Processor models themselves are not enough to represent the behaviour of a system; they need peripherals, and they need some representation of system behaviour, and for this OVP provides PPM & BHM. Models using these APIs run in a protected environment (and so cannot crash the simulator) and run on Peripheral Simulation Engines (PSEs). BHM is for modelling processes, delays and event, while PPM models the interface to the platform bus ports and net ports.

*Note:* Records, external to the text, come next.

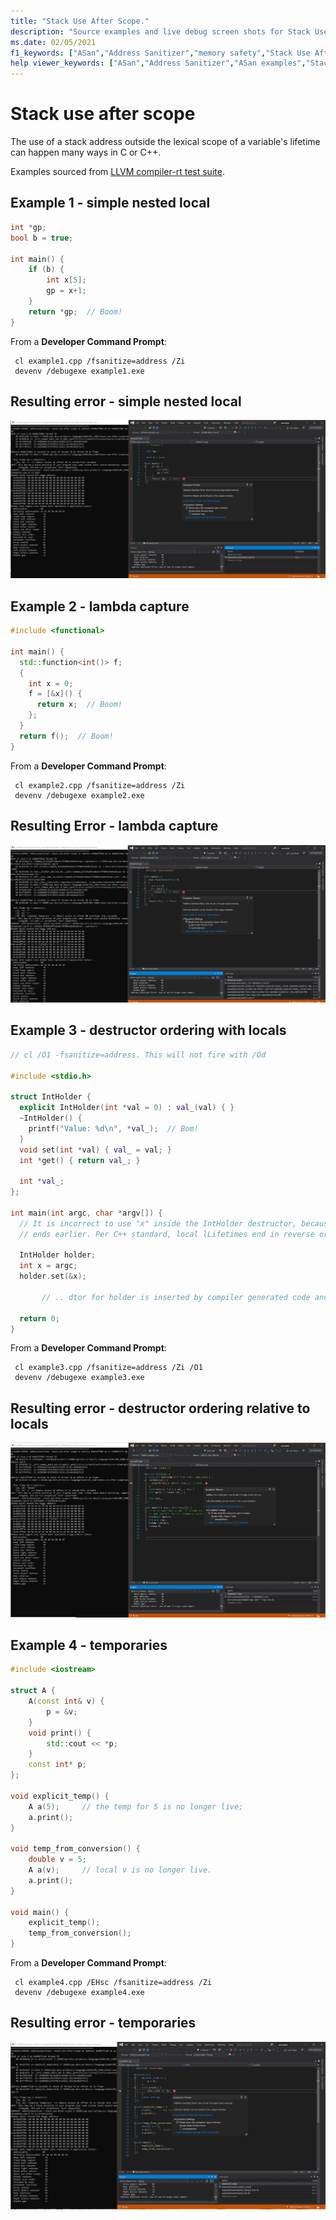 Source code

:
 ```yaml
---
title: "Stack Use After Scope."
description: "Source examples and live debug screen shots for Stack Use After Scope errors."
ms.date: 02/05/2021
f1_keywords: ["ASan","Address Sanitizer","memory safety","Stack Use After Scope", "ASan examples"]
help viewer_keywords: ["ASan","Address Sanitizer","ASan examples","Stack Use After Scope"]
---
```


# Stack use after scope

The use of a stack address outside the lexical scope of a variable's lifetime can happen many ways in C or C++.

Examples sourced from [LLVM compiler-rt test suite](https://github.com/llvm/llvm-project/tree/main/compiler-rt/test/asan/TestCases).

## Example 1 - simple nested local

```cpp
int *gp;
bool b = true;

int main() {
    if (b) {
        int x[5];
        gp = x+1;
    }
    return *gp;  // Boom!
}

```

From a **Developer Command Prompt**:
```
 cl example1.cpp /fsanitize=address /Zi
 devenv /debugexe example1.exe
```

## Resulting error - simple nested local

![example1-screenshot](SRC_CODE/stack-use-after-scope/example1.PNG)

## Example 2 - lambda capture

```cpp
#include <functional>

int main() {
  std::function<int()> f;
  {
    int x = 0;
    f = [&x]() {
      return x;  // Boom!
    };
  }
  return f();  // Boom!
}
```

From a **Developer Command Prompt**:
```
 cl example2.cpp /fsanitize=address /Zi
 devenv /debugexe example2.exe
```

## Resulting Error - lambda capture

![example2-screenshot](SRC_CODE/stack-use-after-scope/Example2.PNG)

## Example 3 - destructor ordering with locals

```cpp
// cl /O1 -fsanitize=address. This will not fire with /Od

#include <stdio.h>

struct IntHolder {
  explicit IntHolder(int *val = 0) : val_(val) { }
  ~IntHolder() {
    printf("Value: %d\n", *val_);  // Bom!
  }
  void set(int *val) { val_ = val; }
  int *get() { return val_; }

  int *val_;
};

int main(int argc, char *argv[]) {
  // It is incorrect to use "x" inside the IntHolder destructor, because the lifetime of "x"
  // ends earlier. Per C++ standard, local lLifetimes end in reverse order of declaration.

  IntHolder holder;
  int x = argc;
  holder.set(&x);

       // .. dtor for holder is inserted by compiler generated code and x is out of scope

  return 0;
}

```

From a **Developer Command Prompt**:
```
 cl example3.cpp /fsanitize=address /Zi /O1
 devenv /debugexe example3.exe
```

## Resulting error - destructor ordering relative to locals

![example3-screenshot](SRC_CODE/stack-use-after-scope/example3.PNG)

## Example 4 - temporaries

```cpp
#include <iostream>

struct A {
    A(const int& v) {
        p = &v;
    }
    void print() {
        std::cout << *p;
    }
    const int* p;
};

void explicit_temp() {
    A a(5);     // the temp for 5 is no longer live;
    a.print();
}

void temp_from_conversion() {
    double v = 5;
    A a(v);     // local v is no longer live.
    a.print();
}

void main() {
    explicit_temp();
    temp_from_conversion(); 
}

```

From a **Developer Command Prompt**:
```
 cl example4.cpp /EHsc /fsanitize=address /Zi
 devenv /debugexe example4.exe
```

## Resulting error - temporaries

![example4-screenshot](SRC_CODE/stack-use-after-scope/example4.PNG)
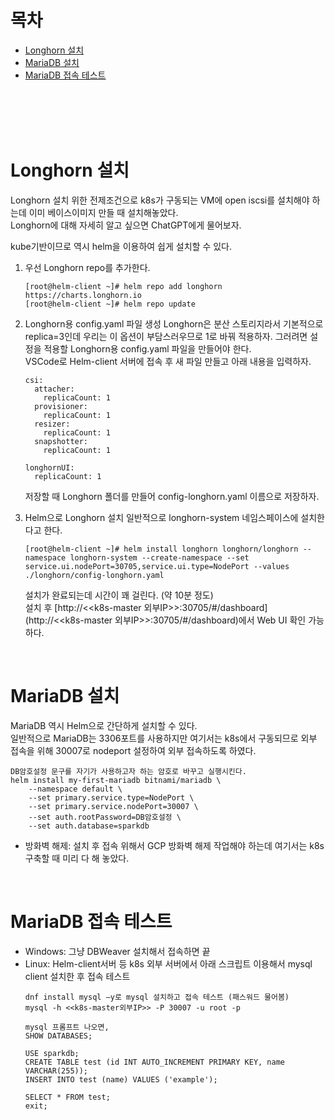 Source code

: # 목차
- [Longhorn 설치](#Longhorn-설치)
- [MariaDB 설치](#MariaDB-설치)
- [MariaDB 접속 테스트](#MariaDB-접속-테스트)

<br><br><br><br>

# Longhorn 설치
Longhorn 설치 위한 전제조건으로 k8s가 구동되는 VM에 open iscsi를 설치해야 하는데 이미 베이스이미지 만들 때 설치해놓았다.<br>
Longhorn에 대해 자세히 알고 싶으면 ChatGPT에게 물어보자.

kube기반이므로 역시 helm을 이용하여 쉽게 설치할 수 있다.
1) 우선 Longhorn repo를 추가한다.
    ```shell
    [root@helm-client ~]# helm repo add longhorn https://charts.longhorn.io
    [root@helm-client ~]# helm repo update
    ```

3) Longhorn용 config.yaml 파일 생성
    Longhorn은 분산 스토리지라서 기본적으로 replica=3인데 우리는 이 옵션이 부담스러우므로 1로 바꿔 적용하자.
    그러려면 설정을 적용할 Longhorn용 config.yaml 파일을 만들어야 한다.<br>
    VSCode로 Helm-client 서버에 접속 후 새 파일 만들고 아래 내용을 입력하자.
    ```shell
    csi:
      attacher:
        replicaCount: 1
      provisioner:
        replicaCount: 1
      resizer:
        replicaCount: 1
      snapshotter:
        replicaCount: 1
    
    longhornUI:
      replicaCount: 1
    ```
    저장할 때 Longhorn 폴더를 만들어 config-longhorn.yaml 이름으로 저장하자.

4) Helm으로 Longhorn 설치
   일반적으로 longhorn-system 네임스페이스에 설치한다고 한다.
   ```shell
   [root@helm-client ~]# helm install longhorn longhorn/longhorn --namespace longhorn-system --create-namespace --set service.ui.nodePort=30705,service.ui.type=NodePort --values ./longhorn/config-longhorn.yaml
   ```
    설치가 완료되는데 시간이 꽤 걸린다. (약 10분 정도)<br>
    설치 후 [http://<<k8s-master 외부IP>>:30705/#/dashboard](http://<<k8s-master 외부IP>>:30705/#/dashboard)에서 Web UI 확인 가능하다.

<br>

# MariaDB 설치
MariaDB 역시 Helm으로 간단하게 설치할 수 있다. <br>
일반적으로 MariaDB는 3306포트를 사용하지만 여기서는 k8s에서 구동되므로 외부 접속을 위해 30007로 nodeport 설정하여 외부 접속하도록 하였다.<br>

```shell
DB암호설정 문구를 자기가 사용하고자 하는 암호로 바꾸고 실행시킨다.
helm install my-first-mariadb bitnami/mariadb \
    --namespace default \
    --set primary.service.type=NodePort \
    --set primary.service.nodePort=30007 \
    --set auth.rootPassword=DB암호설정 \
    --set auth.database=sparkdb
```
- 방화벽 해제: 설치 후 접속 위해서 GCP 방화벽 해제 작업해야 하는데 여기서는 k8s 구축할 때 미리 다 해 놓았다.

<br>

# MariaDB 접속 테스트
  - Windows: 그냥 DBWeaver 설치해서 접속하면 끝
  - Linux: Helm-client서버 등 k8s 외부 서버에서 아래 스크립트 이용해서 mysql client 설치한 후 접속 테스트
    ```shell
    dnf install mysql –y로 mysql 설치하고 접속 테스트 (패스워드 물어봄)
    mysql -h <<k8s-master외부IP>> -P 30007 -u root -p
    
    mysql 프롬프트 나오면,
    SHOW DATABASES;
    
    USE sparkdb;
    CREATE TABLE test (id INT AUTO_INCREMENT PRIMARY KEY, name VARCHAR(255));
    INSERT INTO test (name) VALUES ('example');
    
    SELECT * FROM test;
    exit;
    ```

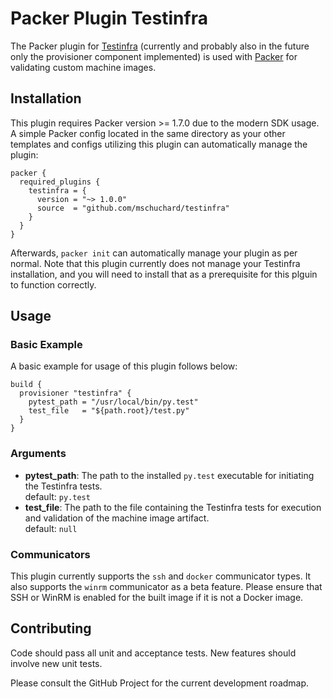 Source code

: # Packer Plugin Testinfra
The Packer plugin for [Testinfra](https://testinfra.readthedocs.io) (currently and probably also in the future only the provisioner component implemented) is used with [Packer](https://www.packer.io) for validating custom machine images.

## Installation

This plugin requires Packer version >= 1.7.0 due to the modern SDK usage. A simple Packer config located in the same directory as your other templates and configs utilizing this plugin can automatically manage the plugin:

```hcl
packer {
  required_plugins {
    testinfra = {
      version = "~> 1.0.0"
      source  = "github.com/mschuchard/testinfra"
    }
  }
}
```

Afterwards, `packer init` can automatically manage your plugin as per normal. Note that this plugin currently does not manage your Testinfra installation, and you will need to install that as a prerequisite for this plguin to function correctly.

## Usage

### Basic Example

A basic example for usage of this plugin follows below:

```hcl
build {
  provisioner "testinfra" {
    pytest_path = "/usr/local/bin/py.test"
    test_file   = "${path.root}/test.py"
  }
}
```

### Arguments

- **pytest_path**: The path to the installed `py.test` executable for initiating the Testinfra tests.  
default: `py.test`
- **test_file**: The path to the file containing the Testinfra tests for execution and validation of the machine image artifact.  
default: `null`

### Communicators

This plugin currently supports the `ssh` and `docker` communicator types. It also supports the `winrm` communicator as a beta feature. Please ensure that SSH or WinRM is enabled for the built image if it is not a Docker image.

## Contributing
Code should pass all unit and acceptance tests. New features should involve new unit tests.

Please consult the GitHub Project for the current development roadmap.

ICM (Innovative CPU Manager) pulls all these elements together. It allows instantiation of multiple processors, buses, memories, and peripherals, described using the other PAIs, and it allows buses, memories, and processors to be interconnected in arbitrary topologies. For example, arbitrary multiprocessor shared memory configurations and heterogeneous multiprocessor platforms can be modelled. ICM calls are used to load application programs into simulated memories and then to simulate the platform.
With these tools, developers using OVP should quickly create a virtual platform. This can be used by multiple teams to create software that will run at real speeds (or even faster) under the real operating system, well before the target hardware is ready, and even before a hardware virtual platform or emulator can be built. If the process is started early enough, the results of the simulation can be used to optimise the relationship between the software and the hardware architecture, rather than, as frequently happens today, the software having to make compromises to fit the locked- down hardware.
EDA and formal verification guru, Brian Bailey, in a long white paper on OVP has said that OVP, “… may provide the missing part of the puzzle to jump start successful commercial deployment of ESL (Electronic System Level) flows.”
For OVP to take off requires that the OVP community continues to grow and to add to the libraries. In particular, to match the requirements of many SoCs, it will need to add verified ARM models and DSP models. The list of companies already involved with OVP is growing, and Davidmann hints that there announcements to come that will help to ensure the wider acceptability of OVP.